§ What you need to do:
Among the entries below, find the lines holding "architecture" and copy them.
▬▬▬
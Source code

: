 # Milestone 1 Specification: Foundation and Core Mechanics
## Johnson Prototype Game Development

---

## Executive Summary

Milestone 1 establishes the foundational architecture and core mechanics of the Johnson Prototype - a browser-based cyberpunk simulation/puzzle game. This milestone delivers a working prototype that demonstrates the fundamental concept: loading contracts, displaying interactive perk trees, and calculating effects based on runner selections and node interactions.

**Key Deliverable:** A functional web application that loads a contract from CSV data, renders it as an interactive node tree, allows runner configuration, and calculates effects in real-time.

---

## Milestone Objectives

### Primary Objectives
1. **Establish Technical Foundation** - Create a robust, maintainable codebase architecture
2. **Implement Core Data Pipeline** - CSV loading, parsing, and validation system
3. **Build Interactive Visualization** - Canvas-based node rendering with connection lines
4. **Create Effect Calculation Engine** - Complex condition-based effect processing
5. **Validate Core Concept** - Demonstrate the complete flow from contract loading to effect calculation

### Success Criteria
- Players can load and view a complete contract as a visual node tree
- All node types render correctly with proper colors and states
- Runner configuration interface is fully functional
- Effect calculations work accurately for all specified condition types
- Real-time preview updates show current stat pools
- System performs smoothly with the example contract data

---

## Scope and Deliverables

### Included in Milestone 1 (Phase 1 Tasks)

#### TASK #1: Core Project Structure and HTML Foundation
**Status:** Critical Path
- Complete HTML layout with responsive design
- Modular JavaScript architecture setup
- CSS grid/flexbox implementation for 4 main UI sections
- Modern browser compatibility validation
▬▬▬
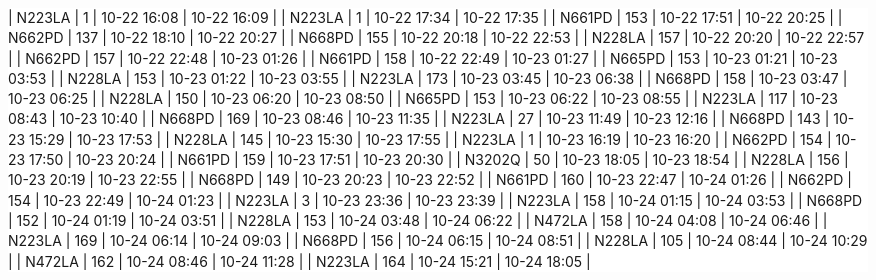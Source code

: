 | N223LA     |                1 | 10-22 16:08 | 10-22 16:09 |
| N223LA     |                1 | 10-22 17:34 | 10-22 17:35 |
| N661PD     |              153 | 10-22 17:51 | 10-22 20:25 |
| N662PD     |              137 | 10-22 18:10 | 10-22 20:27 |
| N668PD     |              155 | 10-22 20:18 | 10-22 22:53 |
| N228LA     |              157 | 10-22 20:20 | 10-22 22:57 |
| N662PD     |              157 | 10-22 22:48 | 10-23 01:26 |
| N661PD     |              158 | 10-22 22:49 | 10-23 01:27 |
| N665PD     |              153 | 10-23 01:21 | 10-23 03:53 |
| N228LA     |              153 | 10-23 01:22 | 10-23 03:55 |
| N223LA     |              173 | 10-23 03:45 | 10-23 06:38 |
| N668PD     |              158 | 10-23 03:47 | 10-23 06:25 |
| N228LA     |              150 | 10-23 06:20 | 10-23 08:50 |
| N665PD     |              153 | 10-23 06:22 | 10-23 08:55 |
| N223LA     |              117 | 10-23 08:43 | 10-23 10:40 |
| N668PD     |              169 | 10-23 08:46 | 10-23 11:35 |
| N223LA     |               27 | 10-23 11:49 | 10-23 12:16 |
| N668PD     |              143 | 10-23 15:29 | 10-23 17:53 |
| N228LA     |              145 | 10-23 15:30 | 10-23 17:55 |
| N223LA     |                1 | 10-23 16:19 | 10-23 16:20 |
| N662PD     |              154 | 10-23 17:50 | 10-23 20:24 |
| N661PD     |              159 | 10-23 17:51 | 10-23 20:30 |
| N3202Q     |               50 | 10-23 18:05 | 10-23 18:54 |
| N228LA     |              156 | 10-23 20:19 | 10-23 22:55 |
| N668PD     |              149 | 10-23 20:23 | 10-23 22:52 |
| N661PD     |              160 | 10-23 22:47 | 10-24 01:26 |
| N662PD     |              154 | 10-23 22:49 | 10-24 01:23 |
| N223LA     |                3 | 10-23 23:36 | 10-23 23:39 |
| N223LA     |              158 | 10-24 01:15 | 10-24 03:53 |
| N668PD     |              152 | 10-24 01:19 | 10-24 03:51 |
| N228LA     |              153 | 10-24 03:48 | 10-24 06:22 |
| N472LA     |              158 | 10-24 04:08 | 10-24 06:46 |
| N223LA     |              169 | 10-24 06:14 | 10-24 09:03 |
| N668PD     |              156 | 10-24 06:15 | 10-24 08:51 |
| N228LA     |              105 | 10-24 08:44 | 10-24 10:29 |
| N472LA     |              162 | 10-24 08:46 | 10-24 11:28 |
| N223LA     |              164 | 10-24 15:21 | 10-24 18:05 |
▬▬▬
§ Solution:
Milestone 1 establishes the foundational architecture and core mechanics of the Johnson Prototype - a browser-based cyberpunk simulation/puzzle game. This milestone delivers a working prototype that demonstrates the fundamental concept: loading contracts, displaying interactive perk trees, and calculating effects based on runner selections and node interactions.
1. **Establish Technical Foundation** - Create a robust, maintainable codebase architecture
- Modular JavaScript architecture setup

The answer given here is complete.